Deducing the nature of dark matter from direct and indirect detection experiments in the absence of collider signatures of new physics

TL;DR

This paper explores how astrophysical experiments can identify the nature of dark matter without collider evidence, using a model-independent approach to analyze detection constraints and sensitivities for generic weakly interacting particles.

Contribution

It develops a model-independent framework to interpret direct and indirect detection data for dark matter, independent of collider results or specific particle physics models.

Findings

Constraints on generic dark matter particles from detection experiments.

Sensitivity estimates for various interaction types.

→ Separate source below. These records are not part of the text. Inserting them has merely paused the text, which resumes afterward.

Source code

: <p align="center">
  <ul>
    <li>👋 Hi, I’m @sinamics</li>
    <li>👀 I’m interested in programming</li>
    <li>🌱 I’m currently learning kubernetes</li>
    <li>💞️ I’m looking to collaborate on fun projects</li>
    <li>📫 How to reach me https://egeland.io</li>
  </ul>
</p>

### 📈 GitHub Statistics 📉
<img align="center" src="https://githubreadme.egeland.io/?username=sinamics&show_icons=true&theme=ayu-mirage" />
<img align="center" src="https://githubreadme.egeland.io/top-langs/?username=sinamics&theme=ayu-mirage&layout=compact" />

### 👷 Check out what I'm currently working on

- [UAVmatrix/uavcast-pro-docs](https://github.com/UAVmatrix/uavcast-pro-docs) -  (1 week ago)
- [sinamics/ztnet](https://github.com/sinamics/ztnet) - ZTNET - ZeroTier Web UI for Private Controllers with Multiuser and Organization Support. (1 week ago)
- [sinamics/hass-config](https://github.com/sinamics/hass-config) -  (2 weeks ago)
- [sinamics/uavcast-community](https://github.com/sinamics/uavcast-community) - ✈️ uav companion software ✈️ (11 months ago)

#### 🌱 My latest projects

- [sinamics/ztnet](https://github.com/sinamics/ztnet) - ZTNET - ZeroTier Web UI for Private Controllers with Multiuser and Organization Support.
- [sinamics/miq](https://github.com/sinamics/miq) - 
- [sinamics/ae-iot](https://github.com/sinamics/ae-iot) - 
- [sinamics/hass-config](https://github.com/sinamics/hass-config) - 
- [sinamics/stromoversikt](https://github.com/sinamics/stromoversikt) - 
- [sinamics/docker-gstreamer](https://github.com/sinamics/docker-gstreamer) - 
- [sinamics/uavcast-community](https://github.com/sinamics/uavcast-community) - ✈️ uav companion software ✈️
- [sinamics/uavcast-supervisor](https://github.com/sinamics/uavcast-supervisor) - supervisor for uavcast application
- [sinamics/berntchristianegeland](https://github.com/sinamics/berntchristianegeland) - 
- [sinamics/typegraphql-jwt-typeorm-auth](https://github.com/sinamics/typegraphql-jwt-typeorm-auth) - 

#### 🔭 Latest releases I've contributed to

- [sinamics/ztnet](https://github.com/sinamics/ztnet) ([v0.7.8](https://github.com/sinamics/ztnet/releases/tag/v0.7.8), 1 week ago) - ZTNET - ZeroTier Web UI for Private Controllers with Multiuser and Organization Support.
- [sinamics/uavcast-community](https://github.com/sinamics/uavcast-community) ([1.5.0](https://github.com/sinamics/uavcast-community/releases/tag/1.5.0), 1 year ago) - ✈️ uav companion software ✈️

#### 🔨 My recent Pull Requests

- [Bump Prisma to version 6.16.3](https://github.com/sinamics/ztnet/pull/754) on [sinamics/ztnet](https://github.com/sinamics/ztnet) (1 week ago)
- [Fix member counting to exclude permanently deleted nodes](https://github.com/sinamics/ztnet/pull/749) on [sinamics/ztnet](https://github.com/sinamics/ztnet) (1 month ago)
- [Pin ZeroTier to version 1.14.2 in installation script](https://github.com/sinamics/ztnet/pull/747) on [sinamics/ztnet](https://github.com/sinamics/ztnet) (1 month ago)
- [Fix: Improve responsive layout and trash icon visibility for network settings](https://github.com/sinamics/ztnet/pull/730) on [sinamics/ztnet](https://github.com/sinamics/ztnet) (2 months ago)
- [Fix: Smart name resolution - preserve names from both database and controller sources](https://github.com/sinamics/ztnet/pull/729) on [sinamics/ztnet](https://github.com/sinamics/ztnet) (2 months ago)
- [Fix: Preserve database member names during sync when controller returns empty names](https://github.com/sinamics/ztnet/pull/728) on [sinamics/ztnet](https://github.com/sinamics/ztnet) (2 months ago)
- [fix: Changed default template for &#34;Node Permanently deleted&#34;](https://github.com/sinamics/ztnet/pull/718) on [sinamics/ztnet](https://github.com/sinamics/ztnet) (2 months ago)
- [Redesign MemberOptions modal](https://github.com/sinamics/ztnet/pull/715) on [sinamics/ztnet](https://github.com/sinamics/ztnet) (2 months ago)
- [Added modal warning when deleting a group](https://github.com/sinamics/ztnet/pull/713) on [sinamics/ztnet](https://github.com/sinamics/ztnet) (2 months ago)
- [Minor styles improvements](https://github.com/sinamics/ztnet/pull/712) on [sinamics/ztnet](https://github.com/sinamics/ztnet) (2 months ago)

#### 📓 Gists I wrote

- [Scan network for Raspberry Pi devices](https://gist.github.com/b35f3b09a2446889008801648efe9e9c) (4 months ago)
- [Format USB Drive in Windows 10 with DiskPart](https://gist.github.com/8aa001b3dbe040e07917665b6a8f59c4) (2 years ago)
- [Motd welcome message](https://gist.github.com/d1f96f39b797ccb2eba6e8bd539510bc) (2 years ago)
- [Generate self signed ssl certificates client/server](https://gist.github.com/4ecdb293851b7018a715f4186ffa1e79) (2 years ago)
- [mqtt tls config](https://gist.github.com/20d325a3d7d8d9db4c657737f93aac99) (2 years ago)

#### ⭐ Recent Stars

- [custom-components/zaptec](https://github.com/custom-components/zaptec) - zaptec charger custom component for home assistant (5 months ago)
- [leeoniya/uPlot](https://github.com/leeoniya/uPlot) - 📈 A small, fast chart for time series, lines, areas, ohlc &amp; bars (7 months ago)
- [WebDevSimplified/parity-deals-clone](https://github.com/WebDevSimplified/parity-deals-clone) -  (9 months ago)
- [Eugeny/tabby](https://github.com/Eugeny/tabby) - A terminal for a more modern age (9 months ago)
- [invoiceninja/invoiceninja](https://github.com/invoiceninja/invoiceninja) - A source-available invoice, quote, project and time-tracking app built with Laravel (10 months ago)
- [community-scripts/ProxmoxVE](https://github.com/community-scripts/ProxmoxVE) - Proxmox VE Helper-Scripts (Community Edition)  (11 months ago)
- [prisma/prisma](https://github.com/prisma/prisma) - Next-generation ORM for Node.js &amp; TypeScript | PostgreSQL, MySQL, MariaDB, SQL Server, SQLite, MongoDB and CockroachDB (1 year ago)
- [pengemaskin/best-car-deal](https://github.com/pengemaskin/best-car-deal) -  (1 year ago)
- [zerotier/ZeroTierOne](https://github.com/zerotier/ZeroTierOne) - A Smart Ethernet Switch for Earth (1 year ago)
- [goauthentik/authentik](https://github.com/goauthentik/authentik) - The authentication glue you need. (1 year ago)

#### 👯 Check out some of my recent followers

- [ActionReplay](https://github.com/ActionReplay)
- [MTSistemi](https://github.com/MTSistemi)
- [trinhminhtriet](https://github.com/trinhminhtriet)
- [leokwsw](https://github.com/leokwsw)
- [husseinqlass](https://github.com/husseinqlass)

Guidance for future astrophysical dark matter searches.

Abstract

Despite compelling arguments that significant discoveries of physics beyond the standard model are likely to be made at the Large Hadron Collider, it remains possible that this machine will make no such discoveries, or will make no discoveries directly relevant to the dark matter problem. In this article, we study the ability of astrophysical experiments to deduce the nature of dark matter in such a scenario. In most dark matter studies, the relic abundance and detection prospects are evaluated within the context of some specific particle physics model or models (e.g. supersymmetry). Here, we attempt to develop a model-independent approach toward the phenomenology of weakly interacting massive particles in the absence of any discoveries at the Large Hadron Collider. In particular, we consider generic fermionic or scalar dark matter particles with a variety of interaction forms, and calculate the corresponding constraints from and sensitivity of direct and indirect detection experiments. The results may provide some guidance in disentangling information from future direct and indirect detection experiments.